## Description of the task
Images in the records should be skipped while the rest is transcribed verbatim.

## Task inputs
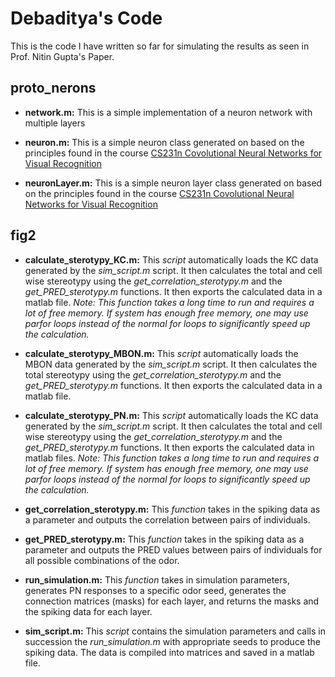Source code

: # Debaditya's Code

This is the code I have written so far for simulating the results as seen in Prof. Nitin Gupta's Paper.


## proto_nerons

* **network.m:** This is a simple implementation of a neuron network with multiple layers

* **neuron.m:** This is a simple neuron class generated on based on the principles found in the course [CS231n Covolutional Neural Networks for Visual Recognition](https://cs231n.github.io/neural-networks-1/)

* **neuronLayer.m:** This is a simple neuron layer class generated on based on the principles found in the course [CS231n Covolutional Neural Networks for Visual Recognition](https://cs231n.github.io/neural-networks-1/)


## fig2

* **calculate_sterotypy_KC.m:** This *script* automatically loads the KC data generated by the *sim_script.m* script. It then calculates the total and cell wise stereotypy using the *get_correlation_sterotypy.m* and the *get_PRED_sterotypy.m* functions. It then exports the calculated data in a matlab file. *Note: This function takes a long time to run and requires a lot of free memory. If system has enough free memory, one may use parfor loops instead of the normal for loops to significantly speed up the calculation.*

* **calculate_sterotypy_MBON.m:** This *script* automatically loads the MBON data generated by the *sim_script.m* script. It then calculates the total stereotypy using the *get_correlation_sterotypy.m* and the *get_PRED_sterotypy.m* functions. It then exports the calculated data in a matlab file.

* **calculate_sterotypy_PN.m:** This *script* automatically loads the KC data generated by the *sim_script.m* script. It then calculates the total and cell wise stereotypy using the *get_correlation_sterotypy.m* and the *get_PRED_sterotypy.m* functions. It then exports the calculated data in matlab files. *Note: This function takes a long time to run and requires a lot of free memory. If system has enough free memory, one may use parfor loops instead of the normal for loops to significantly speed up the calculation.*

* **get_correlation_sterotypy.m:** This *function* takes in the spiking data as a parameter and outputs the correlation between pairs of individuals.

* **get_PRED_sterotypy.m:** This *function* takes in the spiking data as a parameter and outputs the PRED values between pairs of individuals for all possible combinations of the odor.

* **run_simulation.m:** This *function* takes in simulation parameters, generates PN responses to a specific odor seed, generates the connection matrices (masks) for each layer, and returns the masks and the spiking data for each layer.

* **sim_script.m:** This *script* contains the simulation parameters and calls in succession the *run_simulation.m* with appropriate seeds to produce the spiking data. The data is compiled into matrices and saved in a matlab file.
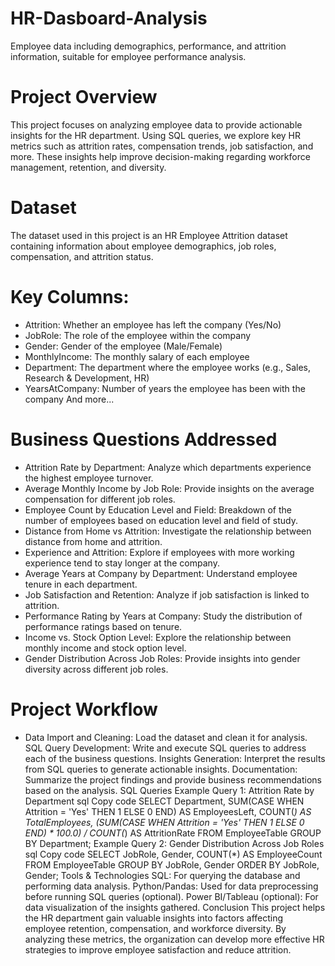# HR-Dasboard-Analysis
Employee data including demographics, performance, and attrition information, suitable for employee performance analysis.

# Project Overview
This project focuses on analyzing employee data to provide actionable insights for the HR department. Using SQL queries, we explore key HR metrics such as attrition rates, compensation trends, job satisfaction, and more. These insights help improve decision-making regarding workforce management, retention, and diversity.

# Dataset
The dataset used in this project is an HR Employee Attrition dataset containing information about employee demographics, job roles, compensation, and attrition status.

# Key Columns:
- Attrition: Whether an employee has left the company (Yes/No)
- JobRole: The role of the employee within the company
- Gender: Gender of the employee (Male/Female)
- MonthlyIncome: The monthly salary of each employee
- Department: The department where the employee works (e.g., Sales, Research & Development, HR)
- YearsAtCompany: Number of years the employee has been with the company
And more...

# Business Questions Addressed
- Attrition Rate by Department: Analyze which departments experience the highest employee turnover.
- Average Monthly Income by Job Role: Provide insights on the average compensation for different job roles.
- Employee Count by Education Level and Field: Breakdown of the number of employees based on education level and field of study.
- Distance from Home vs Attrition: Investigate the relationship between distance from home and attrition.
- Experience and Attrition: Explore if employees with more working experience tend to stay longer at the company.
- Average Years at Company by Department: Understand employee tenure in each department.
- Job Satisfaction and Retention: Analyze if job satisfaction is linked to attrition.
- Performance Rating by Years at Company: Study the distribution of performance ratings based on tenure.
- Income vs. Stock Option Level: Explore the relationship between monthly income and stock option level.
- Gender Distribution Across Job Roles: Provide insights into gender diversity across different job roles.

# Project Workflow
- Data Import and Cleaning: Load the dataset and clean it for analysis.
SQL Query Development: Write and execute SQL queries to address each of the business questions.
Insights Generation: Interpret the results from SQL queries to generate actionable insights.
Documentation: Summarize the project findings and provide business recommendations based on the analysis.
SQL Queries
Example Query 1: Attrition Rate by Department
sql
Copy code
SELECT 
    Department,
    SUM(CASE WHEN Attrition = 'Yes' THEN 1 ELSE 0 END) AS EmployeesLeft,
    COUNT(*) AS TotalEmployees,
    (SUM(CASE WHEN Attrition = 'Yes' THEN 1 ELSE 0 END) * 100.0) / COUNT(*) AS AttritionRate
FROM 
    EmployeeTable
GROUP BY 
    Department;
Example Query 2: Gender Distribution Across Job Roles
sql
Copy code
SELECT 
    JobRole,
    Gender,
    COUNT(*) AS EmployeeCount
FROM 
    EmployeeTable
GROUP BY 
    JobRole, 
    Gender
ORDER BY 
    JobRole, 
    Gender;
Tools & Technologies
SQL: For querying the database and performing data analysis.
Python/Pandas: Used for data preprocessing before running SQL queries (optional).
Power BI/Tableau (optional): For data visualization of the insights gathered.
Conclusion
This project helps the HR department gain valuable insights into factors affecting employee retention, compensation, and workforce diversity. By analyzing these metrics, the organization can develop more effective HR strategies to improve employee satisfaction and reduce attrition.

## Answer section
Source code

: # Debaditya's Code

This is the code I have written so far for simulating the results as seen in Prof. Nitin Gupta's Paper.


## proto_nerons

* **network.m:** This is a simple implementation of a neuron network with multiple layers

* **neuron.m:** This is a simple neuron class generated on based on the principles found in the course [CS231n Covolutional Neural Networks for Visual Recognition](https://cs231n.github.io/neural-networks-1/)

* **neuronLayer.m:** This is a simple neuron layer class generated on based on the principles found in the course [CS231n Covolutional Neural Networks for Visual Recognition](https://cs231n.github.io/neural-networks-1/)


## fig2

* **calculate_sterotypy_KC.m:** This *script* automatically loads the KC data generated by the *sim_script.m* script. It then calculates the total and cell wise stereotypy using the *get_correlation_sterotypy.m* and the *get_PRED_sterotypy.m* functions. It then exports the calculated data in a matlab file. *Note: This function takes a long time to run and requires a lot of free memory. If system has enough free memory, one may use parfor loops instead of the normal for loops to significantly speed up the calculation.*

* **calculate_sterotypy_MBON.m:** This *script* automatically loads the MBON data generated by the *sim_script.m* script. It then calculates the total stereotypy using the *get_correlation_sterotypy.m* and the *get_PRED_sterotypy.m* functions. It then exports the calculated data in a matlab file.

* **calculate_sterotypy_PN.m:** This *script* automatically loads the KC data generated by the *sim_script.m* script. It then calculates the total and cell wise stereotypy using the *get_correlation_sterotypy.m* and the *get_PRED_sterotypy.m* functions. It then exports the calculated data in matlab files. *Note: This function takes a long time to run and requires a lot of free memory. If system has enough free memory, one may use parfor loops instead of the normal for loops to significantly speed up the calculation.*

* **get_correlation_sterotypy.m:** This *function* takes in the spiking data as a parameter and outputs the correlation between pairs of individuals.

* **get_PRED_sterotypy.m:** This *function* takes in the spiking data as a parameter and outputs the PRED values between pairs of individuals for all possible combinations of the odor.

* **run_simulation.m:** This *function* takes in simulation parameters, generates PN responses to a specific odor seed, generates the connection matrices (masks) for each layer, and returns the masks and the spiking data for each layer.

* **sim_script.m:** This *script* contains the simulation parameters and calls in succession the *run_simulation.m* with appropriate seeds to produce the spiking data. The data is compiled into matrices and saved in a matlab file.
# HR-Dasboard-Analysis
Employee data including demographics, performance, and attrition information, suitable for employee performance analysis.

# Project Overview
This project focuses on analyzing employee data to provide actionable insights for the HR department. Using SQL queries, we explore key HR metrics such as attrition rates, compensation trends, job satisfaction, and more. These insights help improve decision-making regarding workforce management, retention, and diversity.

# Dataset
The dataset used in this project is an HR Employee Attrition dataset containing information about employee demographics, job roles, compensation, and attrition status.

# Key Columns:
- Attrition: Whether an employee has left the company (Yes/No)
- JobRole: The role of the employee within the company
- Gender: Gender of the employee (Male/Female)
- MonthlyIncome: The monthly salary of each employee
- Department: The department where the employee works (e.g., Sales, Research & Development, HR)
- YearsAtCompany: Number of years the employee has been with the company
And more...

# Business Questions Addressed
- Attrition Rate by Department: Analyze which departments experience the highest employee turnover.
- Average Monthly Income by Job Role: Provide insights on the average compensation for different job roles.
- Employee Count by Education Level and Field: Breakdown of the number of employees based on education level and field of study.
- Distance from Home vs Attrition: Investigate the relationship between distance from home and attrition.
- Experience and Attrition: Explore if employees with more working experience tend to stay longer at the company.
- Average Years at Company by Department: Understand employee tenure in each department.
- Job Satisfaction and Retention: Analyze if job satisfaction is linked to attrition.
- Performance Rating by Years at Company: Study the distribution of performance ratings based on tenure.
- Income vs. Stock Option Level: Explore the relationship between monthly income and stock option level.
- Gender Distribution Across Job Roles: Provide insights into gender diversity across different job roles.

# Project Workflow
- Data Import and Cleaning: Load the dataset and clean it for analysis.
SQL Query Development: Write and execute SQL queries to address each of the business questions.
Insights Generation: Interpret the results from SQL queries to generate actionable insights.
Documentation: Summarize the project findings and provide business recommendations based on the analysis.
SQL Queries
Example Query 1: Attrition Rate by Department
sql
Copy code
SELECT 
    Department,
    SUM(CASE WHEN Attrition = 'Yes' THEN 1 ELSE 0 END) AS EmployeesLeft,
    COUNT(*) AS TotalEmployees,
    (SUM(CASE WHEN Attrition = 'Yes' THEN 1 ELSE 0 END) * 100.0) / COUNT(*) AS AttritionRate
FROM 
    EmployeeTable
GROUP BY 
    Department;
Example Query 2: Gender Distribution Across Job Roles
sql
Copy code
SELECT 
    JobRole,
    Gender,
    COUNT(*) AS EmployeeCount
FROM 
    EmployeeTable
GROUP BY 
    JobRole, 
    Gender
ORDER BY 
    JobRole, 
    Gender;
Tools & Technologies
SQL: For querying the database and performing data analysis.
Python/Pandas: Used for data preprocessing before running SQL queries (optional).
Power BI/Tableau (optional): For data visualization of the insights gathered.
Conclusion
This project helps the HR department gain valuable insights into factors affecting employee retention, compensation, and workforce diversity. By analyzing these metrics, the organization can develop more effective HR strategies to improve employee satisfaction and reduce attrition.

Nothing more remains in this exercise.